It’s an extensive list of over 60 travel tips, but I’d estimate that 80% of visitors arrive not knowing any of them.

Even worse, many visitors leave not having learned any either.

Take it from us, these tips will help you have a better trip in Vancouver, so read them carefully.

Vancouver Travel Tips by Category

Top 10 Vancouver Travel Tips

Man walking in rain
Vancouver is rainy from October to May, but it rarely pours so hard you can’t still go outside.

1. Don’t worry too much about the rain

Contrary to its “Raincouver” reputation, from June through September, Vancouver’s one of the driest cities in the country.
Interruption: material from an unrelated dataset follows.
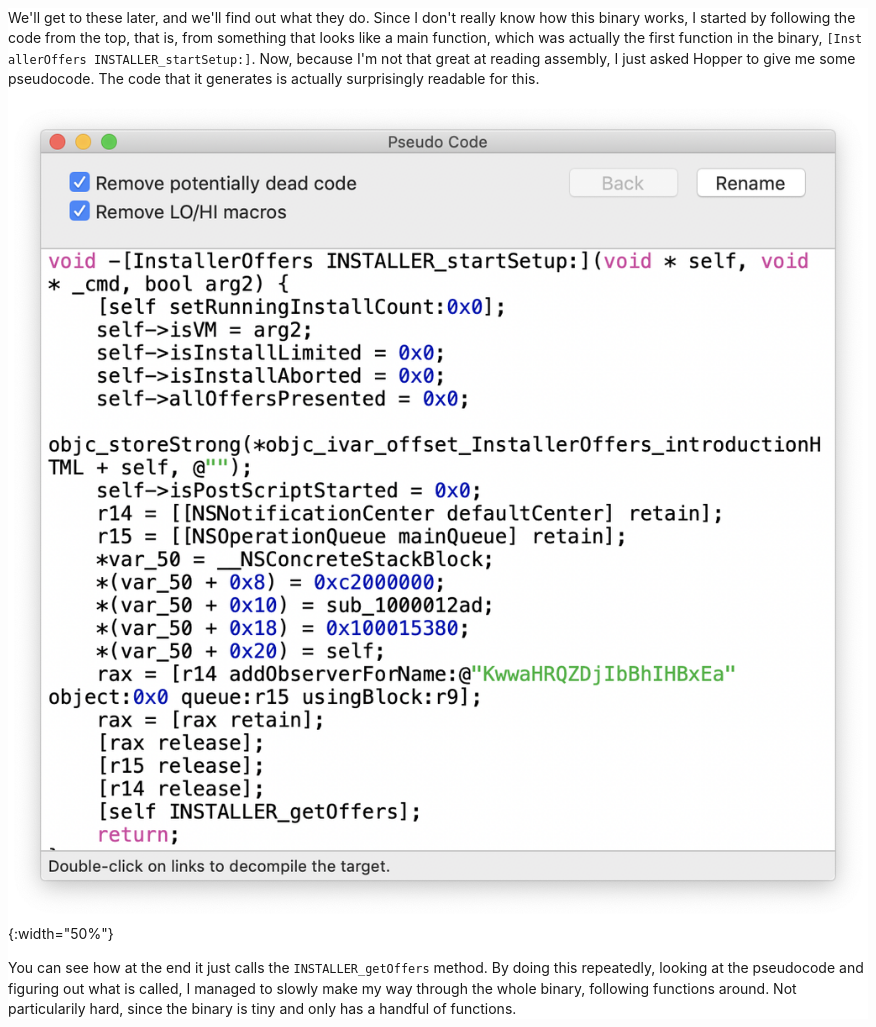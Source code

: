 We'll get to these later, and we'll find out what they do. Since I don't really know how this binary works, I started by following the code from the top, that is, from something that looks like a main function, which was actually the first function in the binary, `[InstallerOffers INSTALLER_startSetup:]`. Now, because I'm not that great at reading assembly, I just asked Hopper to give me some pseudocode. The code that it generates is actually surprisingly readable for this.

![Malware startSetup function pseudo code](/assets/images/malware-startsetup-disassembled.png){:width="50%"}

You can see how at the end it just calls the `INSTALLER_getOffers` method. By doing this repeatedly, looking at the pseudocode and figuring out what is called, I managed to slowly make my way through the whole binary, following functions around. Not particularily hard, since the binary is tiny and only has a handful of functions.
It does rains frequently during all other months, but almost never so hard that you can’t enjoy the outdoors. A good drizzle can even add to the rainforest ambiance.

2. Don’t rent a car

Vancouver is tiny, difficult and expensive to park in, and easy to get around by foot, bike, or public transit, so you don’t need a car.

Vancouver West End buildings and nice sky.
Vancouver’s West End is where we recommend most visitors stay.

3. Stay around Burrard and Robson 

It’s the most convenient location for most visitors.

If you have a bigger budget, just look for the best deal in the area.

If you’re on a tight budget, look to stay in the West End, near Davie St. somewhere between Burrard and Denman.

Check out our first-time visitor’s guide to Vancouver for more tips on where to stay.

4. Don’t worry, you’re safe everywhere

There is no unsafe part of the city, no matter at what point of day or night.

Bike that's been stripped in Vancouver
If you leave things unprotected in Vancouver, they will disappear fast.

5. Be careful, your stuff isn’t safe anywhere

Never leave any personal items unguarded or unlocked in Vancouver.

There is a large underworld of thieves who prowl the city waiting for the chance to grab anything that’s not properly protected.

6. Know that it’s Vanc-Uber-less

There is no Uber, Lyft, or any ridesharing platform in Vancouver so you have to ride public transit, walk, bike, use car2go, or take an old-fashioned taxi (use their Uber-imitation eCab app).

7. Do these 7 things during your trip

  1. Get into the woods.
  2. Go to a beach.
  3. Eat some Canadian food.
  4. Explore the Asian side.
  5. Eat by the sea.
  6. Exercise.
  7. Get out of downtown.

Further detail on these Vancouver must-dos here.

8. Bring ID

No matter how old you are, if you want to drink alcohol or smoke, ensure you carry one piece of picture ID and another with your name on it (like a credit card). Everyone checks for ID. Without it, you’re outta luck.

9. Go to a dining district

Instead of trying to decide on a restaurant online, head to one of Vancouver’s dining districts like Gastown, Main Street, or Alexandra Road and follow your nose (or taste buds). For a list and map of our favorite dining districts, see our Vancouver travel blog for first-time visitors.

10. Use the free WiFi 

Save on roaming fees and enjoy free internet throughout the city by connecting to any of the 550 (and counting) #VanWifi hotspots. 

Here’s the map:


Jump to: Top 10 | ↓ Attractions ↓| Geography | Transport | Booze & Bud | Food | Culture | Miscellaneous


Activities and Attractions

Don’t miss the grizzlies

 If you’re visiting Vancouver in the summer, we highly recommend you go up Grouse Mountain.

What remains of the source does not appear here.